Bain Capital’s deal to buy the memory chip business of Toshiba for some US$18 billion might not close after all. The Wall Street Journal reported that Toshiba has “mostly given up” on the agreement because the Japanese conglomerate’s leadership doesn’t think antitrust approval from the Chinese government is likely to occur soon.
Toshiba has now reportedly begun weighing whether to take its NAND memory unit public, find a different buyer or hold on to the business after the parties failed to close the deal by an April 1 deadline they reported.

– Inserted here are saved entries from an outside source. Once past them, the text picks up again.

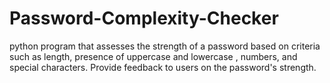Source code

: # Password-Complexity-Checker
python program that assesses the strength of a password based on criteria such as length, presence of  uppercase and lowercase , numbers, and special characters. Provide feedback to users on the  password's strength. 
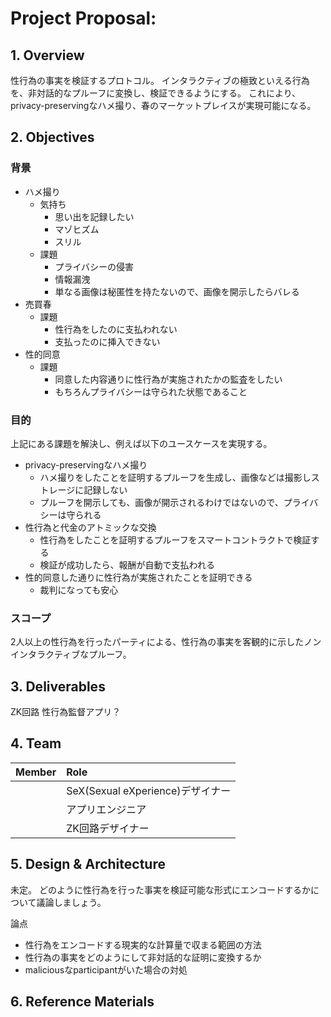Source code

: # Project Proposal: <!-- プロジェクト名を記載 -->

## 1. Overview <!-- プロジェクトの概要を数行で記載 -->


性行為の事実を検証するプロトコル。
インタラクティブの極致といえる行為を、非対話的なプルーフに変換し、検証できるようにする。
これにより、privacy-preservingなハメ撮り、春のマーケットプレイスが実現可能になる。

## 2. Objectives <!-- プロジェクトの背景・目的・スコープ等を記載 -->

### 背景

- ハメ撮り
  - 気持ち
    - 思い出を記録したい
    - マゾヒズム
    - スリル
  - 課題
    - プライバシーの侵害
    - 情報漏洩
    - 単なる画像は秘匿性を持たないので、画像を開示したらバレる
- 売買春
  - 課題
    - 性行為をしたのに支払われない
    - 支払ったのに挿入できない
- 性的同意
  - 課題
    - 同意した内容通りに性行為が実施されたかの監査をしたい
    - もちろんプライバシーは守られた状態であること

### 目的

上記にある課題を解決し、例えば以下のユースケースを実現する。

- privacy-preservingなハメ撮り
  - ハメ撮りをしたことを証明するプルーフを生成し、画像などは撮影しストレージに記録しない
  - プルーフを開示しても、画像が開示されるわけではないので、プライバシーは守られる
- 性行為と代金のアトミックな交換
  - 性行為をしたことを証明するプルーフをスマートコントラクトで検証する
  - 検証が成功したら、報酬が自動で支払われる
- 性的同意した通りに性行為が実施されたことを証明できる
  - 裁判になっても安心

### スコープ

2人以上の性行為を行ったパーティによる、性行為の事実を客観的に示したノンインタラクティブなプルーフ。

## 3. Deliverables <!-- プロジェクトにおける成果物の想定を記載 -->

ZK回路
性行為監督アプリ？

## 4. Team <!-- プロジェクトメンバーとそれぞれの役割(e.g.,どの部分を担当するか)を記載 -->

| Member | Role |
|-------:|:-----|
|        |  SeX(Sexual eXperience)デザイナー    |
| | アプリエンジニア |
| | ZK回路デザイナー |

## 5. Design & Architecture <!-- 全体設計や細部のアーキテクチャーを具体的に記載(成果物が実装の場合のみ) -->

未定。
どのように性行為を行った事実を検証可能な形式にエンコードするかについて議論しましょう。

論点
- 性行為をエンコードする現実的な計算量で収まる範囲の方法
- 性行為の事実をどのようにして非対話的な証明に変換するか
- maliciousなparticipantがいた場合の対処

## 6. Reference Materials <!-- 参考にした資料・リンク等を記載 -->

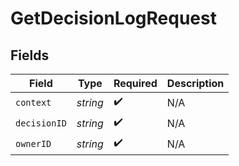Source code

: # GetDecisionLogRequest


## Fields

| Field              | Type               | Required           | Description        |
| ------------------ | ------------------ | ------------------ | ------------------ |
| `context`          | *string*           | :heavy_check_mark: | N/A                |
| `decisionID`       | *string*           | :heavy_check_mark: | N/A                |
| `ownerID`          | *string*           | :heavy_check_mark: | N/A                |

A consortium including Bain Capital, Dell, Apple and South Korean chipmaker SK Hynix initially agreed to buy the division, which provides tech for smartphones and other electronic devices, for some US$18 billion this past September, with Toshiba committing to re-invest as part of the transaction. A group that included KKR was also in the mix to acquire the unit last year until the Bain consortium won out.
Toshiba had sought to sell the chip unit after sustaining crippling losses from its bankrupt US nuclear power plant company, Westinghouse Electric. But in January, a division of Brookfield Asset Management agreed to buy Westinghouse for US$4.6 billion, with a reported US$3.7 billion added to Toshiba’s capital base. And late last year, the company raised some US$5 billion in new capital.
Toshiba still faces a legal challenge from chipmaker Western Digital, a Toshiba partner that objected to the deal. But those two businesses reached a truce and an eventual close looked likely until March, when talk of a possible trade war between the US and China began to take shape.